If an entry holds a picture, drop the picture but restate the entry word for word.

+++

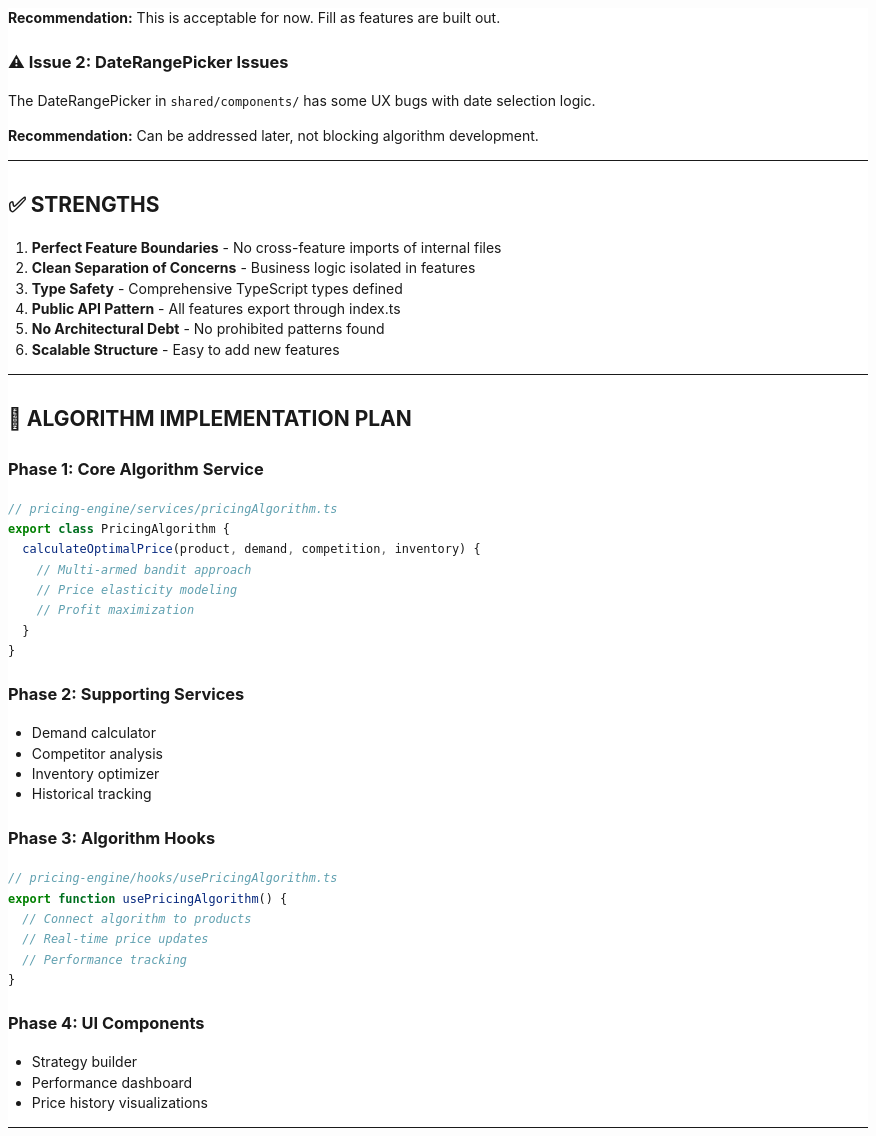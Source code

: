 **Recommendation:** This is acceptable for now. Fill as features are built out.

### ⚠️ Issue 2: DateRangePicker Issues
The DateRangePicker in `shared/components/` has some UX bugs with date selection logic.

**Recommendation:** Can be addressed later, not blocking algorithm development.

---

## ✅ STRENGTHS

1. **Perfect Feature Boundaries** - No cross-feature imports of internal files
2. **Clean Separation of Concerns** - Business logic isolated in features
3. **Type Safety** - Comprehensive TypeScript types defined
4. **Public API Pattern** - All features export through index.ts
5. **No Architectural Debt** - No prohibited patterns found
6. **Scalable Structure** - Easy to add new features

---

## 🎯 ALGORITHM IMPLEMENTATION PLAN

### Phase 1: Core Algorithm Service
```typescript
// pricing-engine/services/pricingAlgorithm.ts
export class PricingAlgorithm {
  calculateOptimalPrice(product, demand, competition, inventory) {
    // Multi-armed bandit approach
    // Price elasticity modeling
    // Profit maximization
  }
}
```

### Phase 2: Supporting Services
- Demand calculator
- Competitor analysis
- Inventory optimizer
- Historical tracking

### Phase 3: Algorithm Hooks
```typescript
// pricing-engine/hooks/usePricingAlgorithm.ts
export function usePricingAlgorithm() {
  // Connect algorithm to products
  // Real-time price updates
  // Performance tracking
}
```

### Phase 4: UI Components
- Strategy builder
- Performance dashboard
- Price history visualizations

---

+++

[WRITTEN RESPONSE]
Source code

: **Recommendation:** This is acceptable for now. Fill as features are built out.

### ⚠️ Issue 2: DateRangePicker Issues
The DateRangePicker in `shared/components/` has some UX bugs with date selection logic.

**Recommendation:** Can be addressed later, not blocking algorithm development.

---

## ✅ STRENGTHS

1. **Perfect Feature Boundaries** - No cross-feature imports of internal files
2. **Clean Separation of Concerns** - Business logic isolated in features
3. **Type Safety** - Comprehensive TypeScript types defined
4. **Public API Pattern** - All features export through index.ts
5. **No Architectural Debt** - No prohibited patterns found
6. **Scalable Structure** - Easy to add new features

---

## 🎯 ALGORITHM IMPLEMENTATION PLAN

### Phase 1: Core Algorithm Service
```typescript
// pricing-engine/services/pricingAlgorithm.ts
export class PricingAlgorithm {
  calculateOptimalPrice(product, demand, competition, inventory) {
    // Multi-armed bandit approach
    // Price elasticity modeling
    // Profit maximization
  }
}
```

### Phase 2: Supporting Services
- Demand calculator
- Competitor analysis
- Inventory optimizer
- Historical tracking

### Phase 3: Algorithm Hooks
```typescript
// pricing-engine/hooks/usePricingAlgorithm.ts
export function usePricingAlgorithm() {
  // Connect algorithm to products
  // Real-time price updates
  // Performance tracking
}
```

### Phase 4: UI Components
- Strategy builder
- Performance dashboard
- Price history visualizations

---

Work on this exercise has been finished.